NBA, Michael Jordan e l’aneddoto su Pat Riley che non è stato inserito in “The Last Dance”
la storiaSono tante le storie rimaste inevitabilmente fuori dalla serie di dieci puntate dedicata alla vita e all’ultima stagione a Chicago del n°23 dei Bulls. Una di queste l’ha raccontata Jason Hehir - il regista del lungo documentario, costretto inevitabilmente a fare una selezione anche di fronte a racconti esclusivi
Quando ci si ritrova a compiere un lavoro di selezione enorme come quello fatto da Jason Hehir, la prima cosa da comprendere e con cui dover convivere è che tanto materiale di buon livello resterà inevitabilmente fuori dalla tua serie. “The Last Dance” ha raccolto il meglio, o quantomeno il necessario per raccontare la grandezza di un personaggio come Jordan, che per stessa ammissione del regista della serie è stato il primo a raccontare tanti particolari e dettagli mai venuti fuori. Non solo lui, ma anche gli altri intervistati hanno approfittato dell’occasione per caratterizzare al meglio il personaggio MJ. Lo ha fatto anche Pat Riley - storico rivale dei Bulls, a inizi anni ’90 sulla panchina di New York. Quelle contro i Knicks sono state tra le sfide più dure affrontate da Chicago negli anni ’90, un’avversaria poi puntualmente sempre eliminata durante le cavalcate verso il titolo NBA. Riley però ha raccontato che la voglia di “affermarsi” di Jordan non si limitava al parquet: “L’ex allenatore dei Knicks mi ha raccontato che, dopo l’eliminazione ai playoff del 1992 o del 1993 - racconta Hehir - aveva deciso di andare in vacanza alle Hawaii in estate. Riley aveva scelto di affittare la suite presidenziale all’interno di un resort a cinque stelle.

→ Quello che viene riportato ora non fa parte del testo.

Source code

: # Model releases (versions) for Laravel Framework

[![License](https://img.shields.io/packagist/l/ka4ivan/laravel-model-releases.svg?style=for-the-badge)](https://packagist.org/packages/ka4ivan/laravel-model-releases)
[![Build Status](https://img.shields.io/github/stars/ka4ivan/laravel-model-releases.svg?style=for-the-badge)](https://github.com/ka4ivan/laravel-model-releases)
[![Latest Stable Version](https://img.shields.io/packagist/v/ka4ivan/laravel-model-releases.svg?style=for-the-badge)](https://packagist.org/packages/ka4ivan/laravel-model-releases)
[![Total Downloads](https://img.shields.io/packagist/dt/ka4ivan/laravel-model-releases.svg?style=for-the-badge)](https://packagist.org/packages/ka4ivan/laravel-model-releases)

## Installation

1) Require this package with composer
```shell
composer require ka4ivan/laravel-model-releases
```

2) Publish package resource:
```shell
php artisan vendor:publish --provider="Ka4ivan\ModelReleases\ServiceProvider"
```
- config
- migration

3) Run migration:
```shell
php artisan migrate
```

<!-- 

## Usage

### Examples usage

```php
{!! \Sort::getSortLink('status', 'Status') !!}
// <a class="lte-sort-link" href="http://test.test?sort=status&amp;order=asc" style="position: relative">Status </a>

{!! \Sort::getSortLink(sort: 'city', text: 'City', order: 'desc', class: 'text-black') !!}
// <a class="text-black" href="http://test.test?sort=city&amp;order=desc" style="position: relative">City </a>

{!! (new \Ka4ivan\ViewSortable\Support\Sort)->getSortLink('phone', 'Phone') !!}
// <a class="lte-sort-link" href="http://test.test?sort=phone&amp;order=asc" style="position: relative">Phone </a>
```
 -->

Dopo essersi insediato però, i dirigenti della struttura lo chiamarono per dirgli che, a causa dell’arrivo di un ospite inatteso, doveva liberare la stanza. “Può sceglierne un’altra di suo gradimento, tutto è a sua disposizione, ma deve lasciare la suite”. Una volta sceso in piscina dopo il trasloco, Riley ha alzato la testa verso la “sua” stanza presidenziale e si è ritrovato MJ affacciato al balcone che lo salutava sorridente”. Ecco che cos’era Jordan: un uomo, prima ancora che un giocatore, che voleva sempre affermare il suo successo, anche a migliaia di chilometri dai parquet NBA.